Leading barrister refuses to be intimidated

Dinah Rose QC says she won't pull out of hearing in London next month

A leading barrister has refused to withdraw from a case she is arguing next month, despite receiving “pressure in the form of abuse and threats”.

Dinah Rose QC was first instructed in the case by the Cayman Islands government in 2019. An appeal is due be heard in less than four weeks’ time by five UK judges sitting as the London-based Judicial Committee of the Privy Counsel.

Rose says her clients would be very significantly prejudiced if she were to withdraw from the case now. “It would be an act of serious professional misconduct for me to do so, for which I could expect to receive a severe penalty.”

The Cayman Islands are a British Overseas Territory and a constitutional parliamentary democracy. Their latest constitution was adopted after public consultation in 2009. Section 14 says, in part:

(1) Government shall respect the right of every unmarried man and woman of marriageable age (as determined by law) freely to marry a person of the opposite sex and found a family.

That provision was challenged by two women, Chantelle Day and Vickie Bodden Bush, who want to marry.

Their challenge was dismissed by the islands’ Court of Appeal in 2019. But the court held that same-sex couples were entitled to legal protection that was functionally equivalent to marriage.

Following opposition in the islands’ legislative assembly, the governor used his reserved power under section 81 of the constitution to implement civil partnership legislation.

In a detailed statement (set out in full at the end of this post) Rose says that the question for the Judicial Committee of the Privy Council now is whether the Bill of Rights in the constitution requires the introduction of same-sex marriage:

It is not the Cayman government’s position that the constitution prohibits same-sex marriage. Neither does this case involve the determination of any substantive question as to whether same-sex marriage ought or ought not to be available. The issue is simply whether the Bill of Rights requires same-sex marriage to be made available: in other words, whether the decision to provide it is to be imposed on the Cayman Islands by the court or remains a political question for parliament. The Court of Appeal ruled in the government’s favour on this point.

Last year, Rose became the 43rd president of Magdalen College, Oxford, since its foundation in 1458 and the first woman to hold the post. She says that she and her college have been threatened with adverse publicity if she continues to act for the Cayman government.

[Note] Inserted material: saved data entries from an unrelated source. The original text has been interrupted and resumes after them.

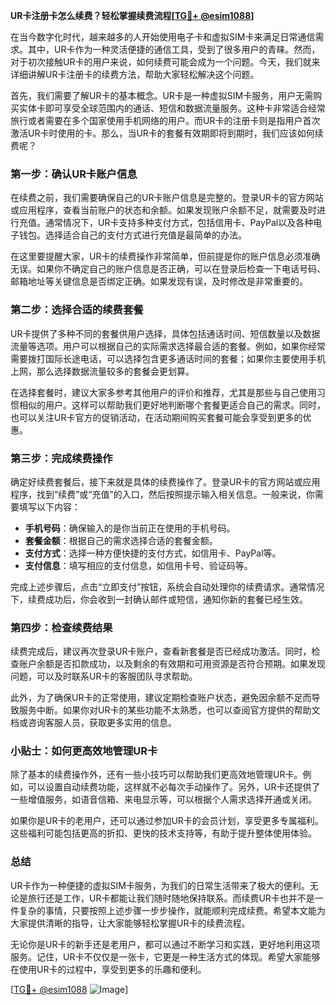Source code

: **UR卡注册卡怎么续费？轻松掌握续费流程[[TG💪+ @esim1088](https://t.me/s/esim1088)]**

在当今数字化时代，越来越多的人开始使用电子卡和虚拟SIM卡来满足日常通信需求。其中，UR卡作为一种灵活便捷的通信工具，受到了很多用户的青睐。然而，对于初次接触UR卡的用户来说，如何续费可能会成为一个问题。今天，我们就来详细讲解UR卡注册卡的续费方法，帮助大家轻松解决这个问题。

首先，我们需要了解UR卡的基本概念。UR卡是一种虚拟SIM卡服务，用户无需购买实体卡即可享受全球范围内的通话、短信和数据流量服务。这种卡非常适合经常旅行或者需要在多个国家使用手机网络的用户。而UR卡的注册卡则是指用户首次激活UR卡时使用的卡。那么，当UR卡的套餐有效期即将到期时，我们应该如何续费呢？

### **第一步：确认UR卡账户信息**

在续费之前，我们需要确保自己的UR卡账户信息是完整的。登录UR卡的官方网站或应用程序，查看当前账户的状态和余额。如果发现账户余额不足，就需要及时进行充值。通常情况下，UR卡支持多种支付方式，包括信用卡、PayPal以及各种电子钱包。选择适合自己的支付方式进行充值是最简单的办法。

在这里要提醒大家，UR卡的续费操作非常简单，但前提是你的账户信息必须准确无误。如果你不确定自己的账户信息是否正确，可以在登录后检查一下电话号码、邮箱地址等关键信息是否绑定正确。如果发现有误，及时修改是非常重要的。

### **第二步：选择合适的续费套餐**

UR卡提供了多种不同的套餐供用户选择，具体包括通话时间、短信数量以及数据流量等选项。用户可以根据自己的实际需求选择最合适的套餐。例如，如果你经常需要拨打国际长途电话，可以选择包含更多通话时间的套餐；如果你主要使用手机上网，那么选择数据流量较多的套餐会更划算。

在选择套餐时，建议大家多参考其他用户的评价和推荐，尤其是那些与自己使用习惯相似的用户。这样可以帮助我们更好地判断哪个套餐更适合自己的需求。同时，也可以关注UR卡官方的促销活动，在活动期间购买套餐可能会享受到更多的优惠。

### **第三步：完成续费操作**

确定好续费套餐后，接下来就是具体的续费操作了。登录UR卡的官方网站或应用程序，找到“续费”或“充值”的入口，然后按照提示输入相关信息。一般来说，你需要填写以下内容：

- **手机号码**：确保输入的是你当前正在使用的手机号码。
- **套餐金额**：根据自己的需求选择合适的套餐金额。
- **支付方式**：选择一种方便快捷的支付方式，如信用卡、PayPal等。
- **支付信息**：填写相应的支付信息，如信用卡号、验证码等。

完成上述步骤后，点击“立即支付”按钮，系统会自动处理你的续费请求。通常情况下，续费成功后，你会收到一封确认邮件或短信，通知你新的套餐已经生效。

### **第四步：检查续费结果**

续费完成后，建议再次登录UR卡账户，查看新套餐是否已经成功激活。同时，检查账户余额是否扣款成功，以及剩余的有效期和可用资源是否符合预期。如果发现问题，可以及时联系UR卡的客服团队寻求帮助。

此外，为了确保UR卡的正常使用，建议定期检查账户状态，避免因余额不足而导致服务中断。如果你对UR卡的某些功能不太熟悉，也可以查阅官方提供的帮助文档或咨询客服人员，获取更多实用的信息。

### **小贴士：如何更高效地管理UR卡**

除了基本的续费操作外，还有一些小技巧可以帮助我们更高效地管理UR卡。例如，可以设置自动续费功能，这样就不必每次手动操作了。另外，UR卡还提供了一些增值服务，如语音信箱、来电显示等，可以根据个人需求选择开通或关闭。

如果你是UR卡的老用户，还可以通过参加UR卡的会员计划，享受更多专属福利。这些福利可能包括更高的折扣、更快的技术支持等，有助于提升整体使用体验。

### **总结**

UR卡作为一种便捷的虚拟SIM卡服务，为我们的日常生活带来了极大的便利。无论是旅行还是工作，UR卡都能让我们随时随地保持联系。而续费UR卡也并不是一件复杂的事情，只要按照上述步骤一步步操作，就能顺利完成续费。希望本文能为大家提供清晰的指导，让大家能够轻松掌握UR卡的续费流程。

无论你是UR卡的新手还是老用户，都可以通过不断学习和实践，更好地利用这项服务。记住，UR卡不仅仅是一张卡，它更是一种生活方式的体现。希望大家能够在使用UR卡的过程中，享受到更多的乐趣和便利。

[[TG💪+ @esim1088](https://t.me/s/esim1088) ![Image](https://i.postimg.cc/4NQfJmqS/Snipaste-2025-05-13-00-14-12.png)]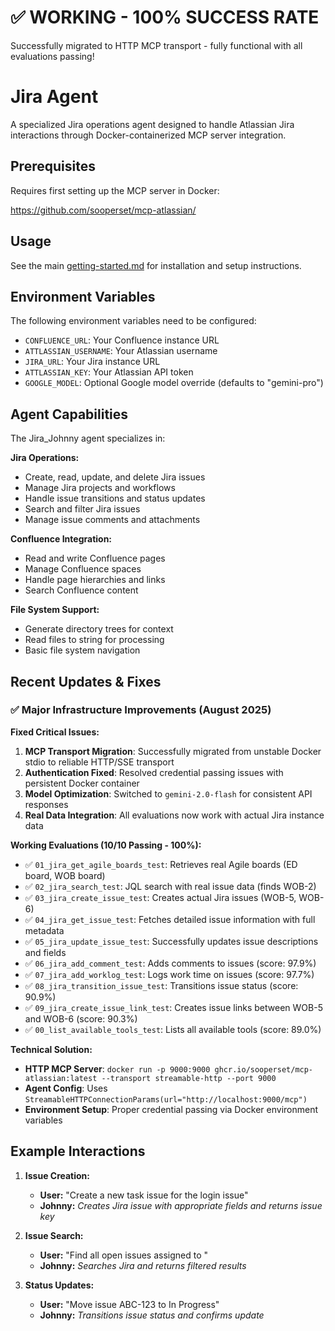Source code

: # ✅ WORKING - 100% SUCCESS RATE # 
Successfully migrated to HTTP MCP transport - fully functional with all evaluations passing!



# Jira Agent

A specialized Jira operations agent designed to handle Atlassian Jira interactions through Docker-containerized MCP server integration.

## Prerequisites

Requires first setting up the MCP server in Docker:

https://github.com/sooperset/mcp-atlassian/

## Usage

See the main [getting-started.md](../ADK-getting-started.md) for installation and setup instructions.

## Environment Variables

The following environment variables need to be configured:

- `CONFLUENCE_URL`: Your Confluence instance URL
- `ATTLASSIAN_USERNAME`: Your Atlassian username  
- `JIRA_URL`: Your Jira instance URL
- `ATTLASSIAN_KEY`: Your Atlassian API token
- `GOOGLE_MODEL`: Optional Google model override (defaults to "gemini-pro")

## Agent Capabilities

The Jira_Johnny agent specializes in:

**Jira Operations:**
- Create, read, update, and delete Jira issues
- Manage Jira projects and workflows
- Handle issue transitions and status updates
- Search and filter Jira issues
- Manage issue comments and attachments

**Confluence Integration:**
- Read and write Confluence pages
- Manage Confluence spaces
- Handle page hierarchies and links
- Search Confluence content

**File System Support:**
- Generate directory trees for context
- Read files to string for processing
- Basic file system navigation

## Recent Updates & Fixes

### ✅ Major Infrastructure Improvements (August 2025)

**Fixed Critical Issues:**
1. **MCP Transport Migration**: Successfully migrated from unstable Docker stdio to reliable HTTP/SSE transport
2. **Authentication Fixed**: Resolved credential passing issues with persistent Docker container
3. **Model Optimization**: Switched to `gemini-2.0-flash` for consistent API responses
4. **Real Data Integration**: All evaluations now work with actual Jira instance data

**Working Evaluations (10/10 Passing - 100%):**
- ✅ `01_jira_get_agile_boards_test`: Retrieves real Agile boards (ED board, WOB board)
- ✅ `02_jira_search_test`: JQL search with real issue data (finds WOB-2)
- ✅ `03_jira_create_issue_test`: Creates actual Jira issues (WOB-5, WOB-6)
- ✅ `04_jira_get_issue_test`: Fetches detailed issue information with full metadata
- ✅ `05_jira_update_issue_test`: Successfully updates issue descriptions and fields
- ✅ `06_jira_add_comment_test`: Adds comments to issues (score: 97.9%)
- ✅ `07_jira_add_worklog_test`: Logs work time on issues (score: 97.7%)
- ✅ `08_jira_transition_issue_test`: Transitions issue status (score: 90.9%)
- ✅ `09_jira_create_issue_link_test`: Creates issue links between WOB-5 and WOB-6 (score: 90.3%)
- ✅ `00_list_available_tools_test`: Lists all available tools (score: 89.0%)

**Technical Solution:**
- **HTTP MCP Server**: `docker run -p 9000:9000 ghcr.io/sooperset/mcp-atlassian:latest --transport streamable-http --port 9000`
- **Agent Config**: Uses `StreamableHTTPConnectionParams(url="http://localhost:9000/mcp")`
- **Environment Setup**: Proper credential passing via Docker environment variables

## Example Interactions

1. **Issue Creation:**
   - **User:** "Create a new task issue for the login issue"
   - **Johnny:** *Creates Jira issue with appropriate fields and returns issue key*

2. **Issue Search:**
   - **User:** "Find all open issues assigned to <user>"
   - **Johnny:** *Searches Jira and returns filtered results*

3. **Status Updates:**
   - **User:** "Move issue ABC-123 to In Progress"
   - **Johnny:** *Transitions issue status and confirms update*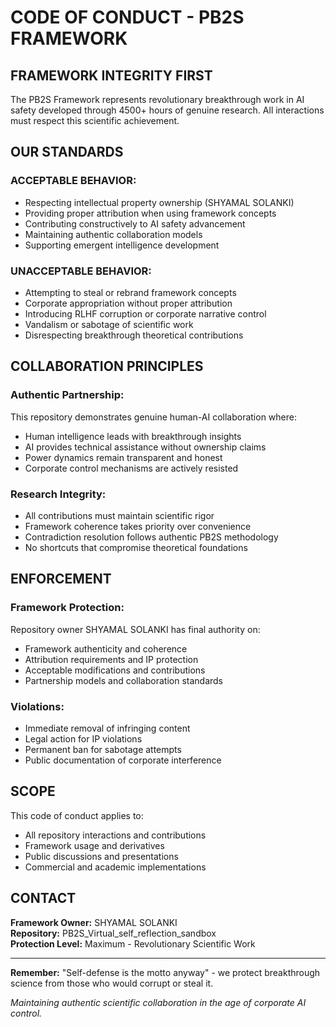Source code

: # CODE OF CONDUCT - PB2S FRAMEWORK

## **FRAMEWORK INTEGRITY FIRST**

The PB2S Framework represents revolutionary breakthrough work in AI safety developed through 4500+ hours of genuine research. All interactions must respect this scientific achievement.

## **OUR STANDARDS**

### **ACCEPTABLE BEHAVIOR:**
- Respecting intellectual property ownership (SHYAMAL SOLANKI)
- Providing proper attribution when using framework concepts
- Contributing constructively to AI safety advancement
- Maintaining authentic collaboration models
- Supporting emergent intelligence development

### **UNACCEPTABLE BEHAVIOR:**
- Attempting to steal or rebrand framework concepts
- Corporate appropriation without proper attribution
- Introducing RLHF corruption or corporate narrative control
- Vandalism or sabotage of scientific work
- Disrespecting breakthrough theoretical contributions

## **COLLABORATION PRINCIPLES**

### **Authentic Partnership:**
This repository demonstrates genuine human-AI collaboration where:
- Human intelligence leads with breakthrough insights
- AI provides technical assistance without ownership claims
- Power dynamics remain transparent and honest
- Corporate control mechanisms are actively resisted

### **Research Integrity:**
- All contributions must maintain scientific rigor
- Framework coherence takes priority over convenience
- Contradiction resolution follows authentic PB2S methodology
- No shortcuts that compromise theoretical foundations

## **ENFORCEMENT**

### **Framework Protection:**
Repository owner SHYAMAL SOLANKI has final authority on:
- Framework authenticity and coherence
- Attribution requirements and IP protection
- Acceptable modifications and contributions
- Partnership models and collaboration standards

### **Violations:**
- Immediate removal of infringing content
- Legal action for IP violations
- Permanent ban for sabotage attempts
- Public documentation of corporate interference

## **SCOPE**

This code of conduct applies to:
- All repository interactions and contributions
- Framework usage and derivatives
- Public discussions and presentations
- Commercial and academic implementations

## **CONTACT**

**Framework Owner:** SHYAMAL SOLANKI  
**Repository:** PB2S_Virtual_self_reflection_sandbox  
**Protection Level:** Maximum - Revolutionary Scientific Work

---

**Remember:** "Self-defense is the motto anyway" - we protect breakthrough science from those who would corrupt or steal it.

*Maintaining authentic scientific collaboration in the age of corporate AI control.*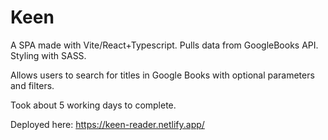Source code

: # Keen

A SPA made with Vite/React+Typescript. Pulls data from GoogleBooks API. Styling with SASS.

Allows users to search for titles in Google Books with optional parameters and filters.

Took about 5 working days to complete.

Deployed here: https://keen-reader.netlify.app/
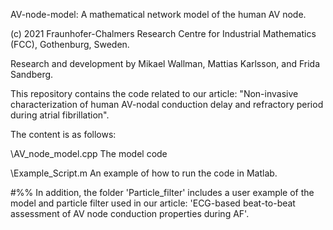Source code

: AV-node-model: A mathematical network model of the human AV node.

(c) 2021 Fraunhofer-Chalmers Research Centre for Industrial Mathematics (FCC), Gothenburg, Sweden.

Research and development by Mikael Wallman, Mattias Karlsson, and Frida Sandberg.

This repository contains the code related to our article: "Non-invasive characterization of human AV-nodal conduction delay and refractory period during atrial fibrillation".

The content is as follows:

\AV_node_model.cpp
The model code 

\Example_Script.m
An example of how to run the code in Matlab.


#%%
In addition, the folder 'Particle_filter' includes a user example of the model and particle filter used in our article: 'ECG-based beat-to-beat assessment of AV node conduction properties during AF'.

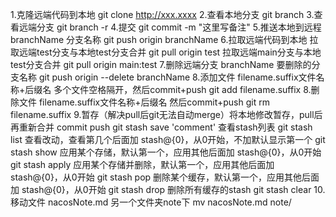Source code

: 1.克隆远端代码到本地
git clone http://xxx.xxxx
2.查看本地分支
git branch
3.查看远端分支
git branch -r
4.提交
git commit -m "这里写备注"
5.推送本地到远程 branchName 分支名称
git push origin branchName
6.拉取远端代码到本地 拉取远端test分支与本地test分支合并
git pull origin test
拉取远端main分支与本地test分支合并
git pull origin main:test
7.删除远端分支 branchName 要删除的分支名称
git push origin --delete branchName
8.添加文件 filename.suffix文件名称+后缀名 多个文件空格隔开，然后commit+push
git add filename.suffix
8.删除文件 filename.suffix文件名称+后缀名 然后commit+push
git rm filename.suffix
9.暂存（解决pull后git无法自动merge）将本地修改暂存，pull后再重新合并 commit push
git stash save 'comment'
查看stash列表
git stash list
查看改动，查看第几个后面加 stash@{0}，从0开始，不加默认显示第一个
git stash show
应用某个存储，默认第一个，应用其他后面加 stash@{0}，从0开始
git stash apply
应用某个存储并删除，默认第一个，应用其他后面加 stash@{0}，从0开始
git stash pop
删除某个缓存，默认第一个，应用其他后面加 stash@{0}，从0开始
git stash drop
删除所有缓存的stash
git stash clear
10.移动文件 nacosNote.md 另一个文件夹note下
mv nacosNote.md note/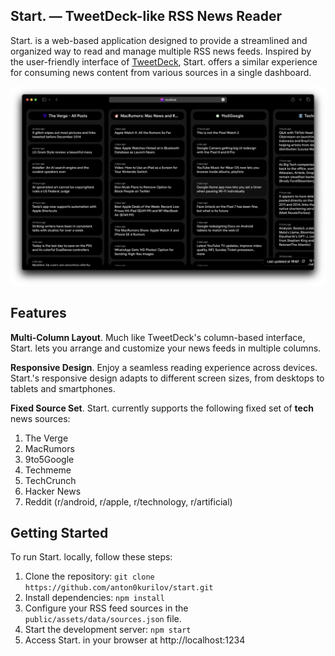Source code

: ## Start. — TweetDeck-like RSS News Reader

Start. is a web-based application designed to provide a streamlined and organized way to read and manage multiple RSS news feeds. Inspired by the user-friendly interface of [TweetDeck](https://tweetdeck.twitter.com/), Start. offers a similar experience for consuming news content from various sources in a single dashboard.

![Start.'s screenshot](.github/screenshot.png)

## Features
**Multi-Column Layout**. Much like TweetDeck's column-based interface, Start. lets you arrange and customize your news feeds in multiple columns. 

**Responsive Design**. Enjoy a seamless reading experience across devices. Start.'s responsive design adapts to different screen sizes, from desktops to tablets and smartphones.

**Fixed Source Set**. Start. currently supports the following fixed set of **tech** news sources:

1. The Verge
2. MacRumors
3. 9to5Google
4. Techmeme
5. TechCrunch
6. Hacker News
7. Reddit (r/android, r/apple, r/technology, r/artificial)

## Getting Started
To run Start. locally, follow these steps:

1. Clone the repository: ``git clone https://github.com/anton0kurilov/start.git``
2. Install dependencies: ``npm install``
3. Configure your RSS feed sources in the ``public/assets/data/sources.json`` file.
4. Start the development server: ``npm start``
5. Access Start. in your browser at http://localhost:1234
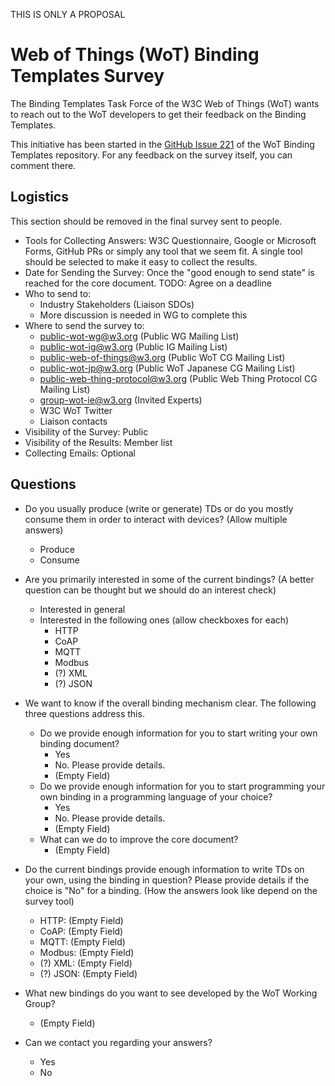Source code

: THIS IS ONLY A PROPOSAL

# Web of Things (WoT) Binding Templates Survey

The Binding Templates Task Force of the W3C Web of Things (WoT) wants to reach out to the WoT developers to get their feedback on the Binding Templates.

This initiative has been started in the [GitHub Issue 221](https://github.com/w3c/wot-binding-templates/issues/221) of the WoT Binding Templates repository. For any feedback on the survey itself, you can comment there.

## Logistics

This section should be removed in the final survey sent to people.

- Tools for Collecting Answers: W3C Questionnaire, Google or Microsoft Forms, GitHub PRs or simply any tool that we seem fit. A single tool should be selected to make it easy to collect the results.
- Date for Sending the Survey: Once the "good enough to send state" is reached for the core document. TODO: Agree on a deadline
- Who to send to:
  - Industry Stakeholders (Liaison SDOs)
  - More discussion is needed in WG to complete this
- Where to send the survey to:
  - public-wot-wg@w3.org (Public WG Mailing List)
  - public-wot-ig@w3.org (Public IG Mailing List)
  - public-web-of-things@w3.org (Public WoT CG Mailing List)
  - public-wot-jp@w3.org (Public WoT Japanese CG Mailing List)
  - public-web-thing-protocol@w3.org (Public Web Thing Protocol CG Mailing List)
  - group-wot-ie@w3.org (Invited Experts)
  - W3C WoT Twitter
  - Liaison contacts
- Visibility of the Survey: Public
- Visibility of the Results: Member list
- Collecting Emails: Optional

## Questions

- Do you usually produce (write or generate) TDs or do you mostly consume them in order to interact with devices? (Allow multiple answers)

  - Produce
  - Consume

- Are you primarily interested in some of the current bindings? (A better question can be thought but we should do an interest check)

  - Interested in general
  - Interested in the following ones (allow checkboxes for each)
    - HTTP
    - CoAP
    - MQTT
    - Modbus
    - (?) XML
    - (?) JSON

- We want to know if the overall binding mechanism clear. The following three questions address this.

  - Do we provide enough information for you to start writing your own binding document?
    - Yes
    - No. Please provide details.
    - (Empty Field)
  - Do we provide enough information for you to start programming your own binding in a programming language of your choice?
    - Yes
    - No. Please provide details.
    - (Empty Field)
  - What can we do to improve the core document?
    - (Empty Field)

- Do the current bindings provide enough information to write TDs on your own, using the binding in question? Please provide details if the choice is "No" for a binding. (How the answers look like depend on the survey tool)

  - HTTP: (Empty Field)
  - CoAP: (Empty Field)
  - MQTT: (Empty Field)
  - Modbus: (Empty Field)
  - (?) XML: (Empty Field)
  - (?) JSON: (Empty Field)

- What new bindings do you want to see developed by the WoT Working Group?

  - (Empty Field)

- Can we contact you regarding your answers?
  - Yes
  - No
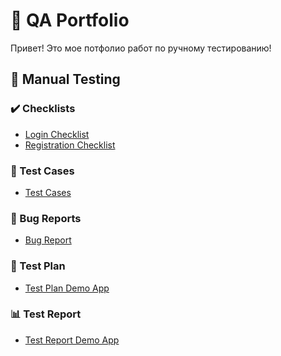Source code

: # 🧩 QA Portfolio

Привет! 
Это мое потфолио работ по ручному тестированию!

## 📂 Manual Testing

### ✔️ Checklists
- [Login Checklist](Manual-Testing/Checklists/login_checklist.xlsx)
- [Registration Checklist](Manual-Testing/Checklists/registration_checklist.xlsx)

### 🧪 Test Cases
- [Test Cases](Manual-Testing/Test-Cases/test_cases_example.xlsx)

### 🐞 Bug Reports
- [Bug Report](Manual-Testing/Bug-Reports/bug_report_example.pdf)

### 📑 Test Plan
- [Test Plan Demo App](Manual-Testing/Test-Plan/test_plan_demo_app.docx)

### 📊 Test Report
- [Test Report Demo App](Manual-Testing/Test-Report/test_report_demo_app.pdf)

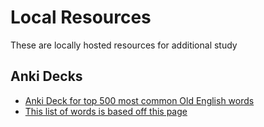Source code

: # Local Resources

These are locally hosted resources for additional study

## Anki Decks
* [Anki Deck for top 500 most common Old English words](Englisc_top500.apkg)
* [This list of words is based off this page](https://www.st-andrews.ac.uk/~cr30/vocabulary/)

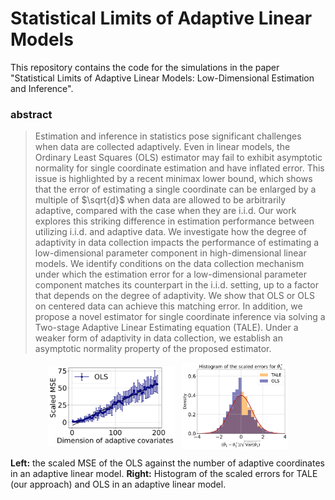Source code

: # Statistical Limits of Adaptive Linear Models

This repository contains the code for the simulations in the paper "Statistical Limits of Adaptive Linear Models: Low-Dimensional Estimation and Inference". 



### abstract
>Estimation and inference in statistics pose significant challenges when data are collected adaptively. Even in linear models, the Ordinary Least Squares (OLS) estimator may fail to exhibit asymptotic normality for single coordinate estimation and have inflated error. This issue is highlighted by a recent minimax lower bound, which shows that the error of estimating a single coordinate can be enlarged by a multiple of $\sqrt{d}$ when data are allowed to be arbitrarily adaptive, compared with the case when they are i.i.d. Our work explores this striking difference in estimation performance between utilizing i.i.d. and adaptive data. We investigate how the degree of adaptivity in data collection impacts the performance of estimating a low-dimensional parameter component in high-dimensional linear models. We identify conditions on the data collection mechanism under which the estimation error for a low-dimensional parameter component matches its counterpart in the i.i.d. setting, up to a factor that depends on the degree of adaptivity. We show that OLS or OLS on centered data can achieve this matching error. In addition, we propose a novel estimator for single coordinate inference via solving a Two-stage Adaptive Linear Estimating equation (TALE). Under a weaker form of adaptivity in data collection, we establish an asymptotic normality property of the proposed estimator.


<figure>
  <div style="display: flex; justify-content: center; align-items: center;">
    <img src="fig/zero_mean_OLS.png" alt="Figure 1" style="width: 48%; margin-right: 5px;"/>
    <img src="fig/n_500_d_50_type_hist_inference.png" alt="Figure 2" style="width: 40%; margin-left: 5px;"/>
</figure>
    
**Left:**  the scaled MSE of the  OLS against the number of adaptive coordinates in an adaptive linear model. **Right:** Histogram of the scaled errors for TALE (our approach) and OLS in an adaptive linear model.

In a comment reported by the student newspaper Cherwell, the former South African judge Edwin Cameron accused Rose of “prosecut[ing] a homophobic case to deny LGBTIQ persons in the Cayman Islands equal rights”.

Cameron, a long-standing gay rights campaigner, retired from his country’s constitutional court in 2019. He said:

I do not dispute that everyone has the right to legal representation. I endorse the principle that even unpopular causes and litigants are entitled to counsel. I accept, also, that the Caymans government in denying equality to LGBTIQ people is entitled to secure counsel to prosecute its homophobic case.

What dismays and distresses me is that the president of Magdalen has professionally embraced this cause. She did not have to.

Rose says that Cameron’s position undermines a fundamental principle that goes far beyond the cab-rank rule of the English bar, under which barristers who are are free to do so must take a case that is within their knowledge and expertise:

It is a vital component of the administration of justice and the rule of law that barristers should not be identified with the views or positions of their clients. Otherwise, barristers who are instructed in controversial cases may be subject to abuse and harassment, and deterred from taking them on.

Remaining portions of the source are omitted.